**Saved data entries**

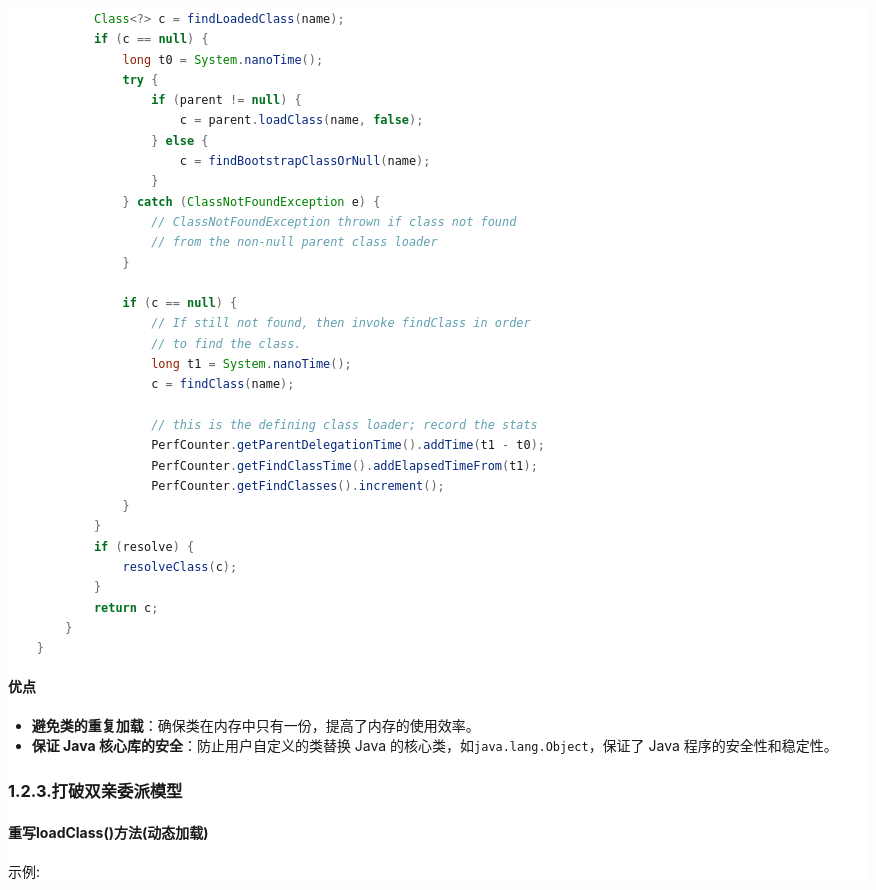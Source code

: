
 ```java
            Class<?> c = findLoadedClass(name);
            if (c == null) {
                long t0 = System.nanoTime();
                try {
                    if (parent != null) {
                        c = parent.loadClass(name, false);
                    } else {
                        c = findBootstrapClassOrNull(name);
                    }
                } catch (ClassNotFoundException e) {
                    // ClassNotFoundException thrown if class not found
                    // from the non-null parent class loader
                }

                if (c == null) {
                    // If still not found, then invoke findClass in order
                    // to find the class.
                    long t1 = System.nanoTime();
                    c = findClass(name);

                    // this is the defining class loader; record the stats
                    PerfCounter.getParentDelegationTime().addTime(t1 - t0);
                    PerfCounter.getFindClassTime().addElapsedTimeFrom(t1);
                    PerfCounter.getFindClasses().increment();
                }
            }
            if (resolve) {
                resolveClass(c);
            }
            return c;
        }
    }
```









#### 优点

- **避免类的重复加载**：确保类在内存中只有一份，提高了内存的使用效率。
- **保证 Java 核心库的安全**：防止用户自定义的类替换 Java 的核心类，如`java.lang.Object`，保证了 Java 程序的安全性和稳定性。





### 1.2.3.打破双亲委派模型



#### 重写loadClass()方法(动态加载)

示例:
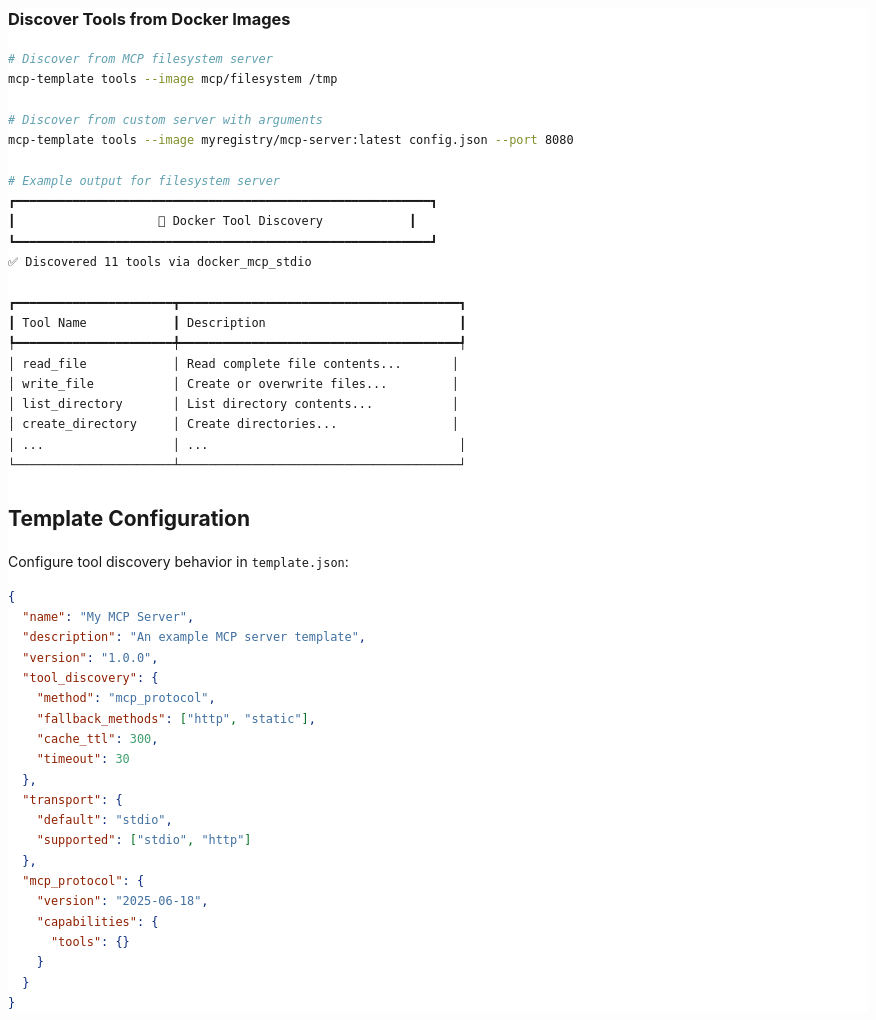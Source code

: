 ### Discover Tools from Docker Images

```bash
# Discover from MCP filesystem server
mcp-template tools --image mcp/filesystem /tmp

# Discover from custom server with arguments
mcp-template tools --image myregistry/mcp-server:latest config.json --port 8080

# Example output for filesystem server
┏━━━━━━━━━━━━━━━━━━━━━━━━━━━━━━━━━━━━━━━━━━━━━━━━━━━━━━━━━━┓
┃                    🐳 Docker Tool Discovery            ┃
┗━━━━━━━━━━━━━━━━━━━━━━━━━━━━━━━━━━━━━━━━━━━━━━━━━━━━━━━━━━┛
✅ Discovered 11 tools via docker_mcp_stdio

┏━━━━━━━━━━━━━━━━━━━━━━┳━━━━━━━━━━━━━━━━━━━━━━━━━━━━━━━━━━━━━━━┓
┃ Tool Name            ┃ Description                           ┃
┡━━━━━━━━━━━━━━━━━━━━━━╇━━━━━━━━━━━━━━━━━━━━━━━━━━━━━━━━━━━━━━━┩
│ read_file            │ Read complete file contents...       │
│ write_file           │ Create or overwrite files...         │
│ list_directory       │ List directory contents...           │
│ create_directory     │ Create directories...                │
│ ...                  │ ...                                   │
└──────────────────────┴───────────────────────────────────────┘
```

## Template Configuration

Configure tool discovery behavior in `template.json`:

```json
{
  "name": "My MCP Server",
  "description": "An example MCP server template",
  "version": "1.0.0",
  "tool_discovery": {
    "method": "mcp_protocol",
    "fallback_methods": ["http", "static"],
    "cache_ttl": 300,
    "timeout": 30
  },
  "transport": {
    "default": "stdio",
    "supported": ["stdio", "http"]
  },
  "mcp_protocol": {
    "version": "2025-06-18",
    "capabilities": {
      "tools": {}
    }
  }
}
```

**DIRECTIONS**
Return each line of the records above in which the word "http" occurs.

**ANSWER SPACE**
    "fallback_methods": ["http", "static"],
    "supported": ["stdio", "http"]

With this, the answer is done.